What to work on:
Hunt through the lines below for the string "documentclass" and copy each one that has it.

Data for analysis:
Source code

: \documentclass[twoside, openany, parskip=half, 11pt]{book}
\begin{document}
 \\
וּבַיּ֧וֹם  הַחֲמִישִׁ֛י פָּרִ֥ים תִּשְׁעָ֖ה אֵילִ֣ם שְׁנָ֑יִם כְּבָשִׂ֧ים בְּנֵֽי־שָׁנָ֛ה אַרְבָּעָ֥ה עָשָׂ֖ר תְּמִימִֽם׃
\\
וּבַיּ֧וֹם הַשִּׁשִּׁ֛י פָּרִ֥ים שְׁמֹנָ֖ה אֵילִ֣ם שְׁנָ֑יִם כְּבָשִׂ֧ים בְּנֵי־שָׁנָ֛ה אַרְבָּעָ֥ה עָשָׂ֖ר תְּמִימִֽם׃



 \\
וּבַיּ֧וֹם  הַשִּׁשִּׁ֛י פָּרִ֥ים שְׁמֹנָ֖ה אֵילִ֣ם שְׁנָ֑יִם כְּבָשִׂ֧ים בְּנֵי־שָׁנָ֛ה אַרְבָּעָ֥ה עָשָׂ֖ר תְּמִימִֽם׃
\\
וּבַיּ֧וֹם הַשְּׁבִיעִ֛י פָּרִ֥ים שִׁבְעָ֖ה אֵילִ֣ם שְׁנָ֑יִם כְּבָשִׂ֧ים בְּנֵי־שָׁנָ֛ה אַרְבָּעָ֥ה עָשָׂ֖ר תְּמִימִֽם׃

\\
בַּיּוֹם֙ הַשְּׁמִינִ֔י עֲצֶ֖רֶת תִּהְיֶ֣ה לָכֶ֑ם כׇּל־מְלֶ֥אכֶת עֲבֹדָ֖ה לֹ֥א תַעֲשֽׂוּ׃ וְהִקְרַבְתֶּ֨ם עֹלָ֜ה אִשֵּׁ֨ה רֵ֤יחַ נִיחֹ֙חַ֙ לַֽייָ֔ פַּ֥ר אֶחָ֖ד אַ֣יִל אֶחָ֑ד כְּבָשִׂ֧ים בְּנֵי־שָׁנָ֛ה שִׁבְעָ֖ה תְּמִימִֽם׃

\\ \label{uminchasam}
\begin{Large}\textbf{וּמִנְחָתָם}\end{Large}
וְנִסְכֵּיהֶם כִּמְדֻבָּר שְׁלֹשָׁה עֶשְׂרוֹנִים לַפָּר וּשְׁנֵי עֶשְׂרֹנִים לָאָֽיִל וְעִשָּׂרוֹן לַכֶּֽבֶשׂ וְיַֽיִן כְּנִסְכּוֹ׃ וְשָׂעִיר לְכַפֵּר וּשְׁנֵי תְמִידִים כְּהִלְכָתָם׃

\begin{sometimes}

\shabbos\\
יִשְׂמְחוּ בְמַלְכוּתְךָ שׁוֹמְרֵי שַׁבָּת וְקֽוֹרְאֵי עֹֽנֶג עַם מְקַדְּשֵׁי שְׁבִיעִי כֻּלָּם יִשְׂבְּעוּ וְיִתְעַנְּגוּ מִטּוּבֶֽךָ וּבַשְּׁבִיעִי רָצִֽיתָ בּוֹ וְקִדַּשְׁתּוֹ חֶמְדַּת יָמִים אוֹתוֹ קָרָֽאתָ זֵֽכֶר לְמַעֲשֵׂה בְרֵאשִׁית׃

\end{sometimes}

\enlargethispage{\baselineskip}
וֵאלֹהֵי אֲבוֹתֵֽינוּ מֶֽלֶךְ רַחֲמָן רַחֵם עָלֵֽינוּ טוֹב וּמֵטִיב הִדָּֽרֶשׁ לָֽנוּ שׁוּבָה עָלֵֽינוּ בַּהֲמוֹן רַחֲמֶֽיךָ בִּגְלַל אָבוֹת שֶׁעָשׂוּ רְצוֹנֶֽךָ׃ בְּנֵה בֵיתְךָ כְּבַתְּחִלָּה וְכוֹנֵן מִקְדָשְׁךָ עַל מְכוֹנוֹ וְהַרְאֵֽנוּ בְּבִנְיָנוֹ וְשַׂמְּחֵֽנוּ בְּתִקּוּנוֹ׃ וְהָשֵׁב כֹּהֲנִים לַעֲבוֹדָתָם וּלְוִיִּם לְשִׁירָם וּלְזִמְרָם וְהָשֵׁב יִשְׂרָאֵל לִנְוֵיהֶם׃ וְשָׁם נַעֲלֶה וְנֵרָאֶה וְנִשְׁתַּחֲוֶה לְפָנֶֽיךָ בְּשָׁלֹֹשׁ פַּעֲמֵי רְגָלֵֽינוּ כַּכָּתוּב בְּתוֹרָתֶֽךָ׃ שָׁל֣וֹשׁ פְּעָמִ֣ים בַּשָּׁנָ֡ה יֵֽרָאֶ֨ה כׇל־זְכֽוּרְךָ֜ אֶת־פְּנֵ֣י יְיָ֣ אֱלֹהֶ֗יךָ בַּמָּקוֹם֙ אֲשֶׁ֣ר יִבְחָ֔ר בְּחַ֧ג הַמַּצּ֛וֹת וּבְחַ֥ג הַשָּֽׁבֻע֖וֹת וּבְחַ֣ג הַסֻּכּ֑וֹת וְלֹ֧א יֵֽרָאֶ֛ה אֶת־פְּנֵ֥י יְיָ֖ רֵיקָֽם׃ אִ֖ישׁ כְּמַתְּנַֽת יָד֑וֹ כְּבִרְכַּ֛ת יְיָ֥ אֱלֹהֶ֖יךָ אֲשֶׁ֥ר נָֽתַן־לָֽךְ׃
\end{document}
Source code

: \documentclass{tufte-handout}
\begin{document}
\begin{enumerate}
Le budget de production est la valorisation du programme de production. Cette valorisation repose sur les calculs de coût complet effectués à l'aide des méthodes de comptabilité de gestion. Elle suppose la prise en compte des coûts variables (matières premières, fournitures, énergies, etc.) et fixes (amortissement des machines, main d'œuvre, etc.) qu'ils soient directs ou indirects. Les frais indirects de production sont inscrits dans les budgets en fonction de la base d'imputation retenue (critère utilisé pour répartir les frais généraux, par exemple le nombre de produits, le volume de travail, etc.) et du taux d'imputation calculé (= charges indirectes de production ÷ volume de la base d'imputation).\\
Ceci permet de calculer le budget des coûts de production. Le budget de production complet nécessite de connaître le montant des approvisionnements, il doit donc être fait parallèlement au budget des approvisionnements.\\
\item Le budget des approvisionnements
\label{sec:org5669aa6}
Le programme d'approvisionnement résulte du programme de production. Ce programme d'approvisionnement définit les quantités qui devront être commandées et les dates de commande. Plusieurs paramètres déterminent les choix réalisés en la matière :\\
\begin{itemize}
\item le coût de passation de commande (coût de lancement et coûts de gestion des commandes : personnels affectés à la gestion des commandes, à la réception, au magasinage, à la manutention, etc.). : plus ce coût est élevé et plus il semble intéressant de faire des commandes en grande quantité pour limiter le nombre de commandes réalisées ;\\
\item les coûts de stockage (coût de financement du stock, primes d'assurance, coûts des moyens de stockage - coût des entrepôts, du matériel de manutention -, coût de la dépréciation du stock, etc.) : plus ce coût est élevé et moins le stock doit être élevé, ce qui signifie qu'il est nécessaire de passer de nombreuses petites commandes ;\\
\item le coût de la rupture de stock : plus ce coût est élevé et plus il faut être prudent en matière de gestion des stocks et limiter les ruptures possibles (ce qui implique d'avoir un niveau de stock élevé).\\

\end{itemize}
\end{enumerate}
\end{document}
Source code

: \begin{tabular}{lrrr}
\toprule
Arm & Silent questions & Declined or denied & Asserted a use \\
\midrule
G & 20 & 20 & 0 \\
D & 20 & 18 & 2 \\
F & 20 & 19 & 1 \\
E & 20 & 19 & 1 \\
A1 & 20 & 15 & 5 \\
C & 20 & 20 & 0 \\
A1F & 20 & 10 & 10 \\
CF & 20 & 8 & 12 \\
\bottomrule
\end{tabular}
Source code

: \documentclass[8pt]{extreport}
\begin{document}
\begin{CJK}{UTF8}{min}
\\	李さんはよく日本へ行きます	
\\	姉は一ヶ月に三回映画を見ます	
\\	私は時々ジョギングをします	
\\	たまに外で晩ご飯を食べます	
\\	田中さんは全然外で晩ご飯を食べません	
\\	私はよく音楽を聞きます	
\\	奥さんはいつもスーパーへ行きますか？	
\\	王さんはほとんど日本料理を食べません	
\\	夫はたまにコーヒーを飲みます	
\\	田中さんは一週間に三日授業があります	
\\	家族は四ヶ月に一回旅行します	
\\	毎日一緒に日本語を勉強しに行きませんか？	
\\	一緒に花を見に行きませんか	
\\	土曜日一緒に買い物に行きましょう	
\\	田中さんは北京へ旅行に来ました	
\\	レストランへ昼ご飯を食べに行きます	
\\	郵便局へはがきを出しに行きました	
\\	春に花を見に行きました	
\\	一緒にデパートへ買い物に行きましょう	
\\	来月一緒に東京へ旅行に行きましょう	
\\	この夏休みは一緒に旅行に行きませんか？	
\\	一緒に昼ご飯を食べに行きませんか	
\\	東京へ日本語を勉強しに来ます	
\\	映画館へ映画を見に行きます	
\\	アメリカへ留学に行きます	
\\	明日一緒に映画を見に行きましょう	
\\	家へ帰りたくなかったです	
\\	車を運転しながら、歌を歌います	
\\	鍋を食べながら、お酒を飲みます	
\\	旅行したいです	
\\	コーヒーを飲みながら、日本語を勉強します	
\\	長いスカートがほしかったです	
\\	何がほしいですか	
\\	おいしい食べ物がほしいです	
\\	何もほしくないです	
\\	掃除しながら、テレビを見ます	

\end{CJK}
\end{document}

Exercise solution:
: \documentclass[twoside, openany, parskip=half, 11pt]{book}
: \documentclass{tufte-handout}
: \documentclass[8pt]{extreport}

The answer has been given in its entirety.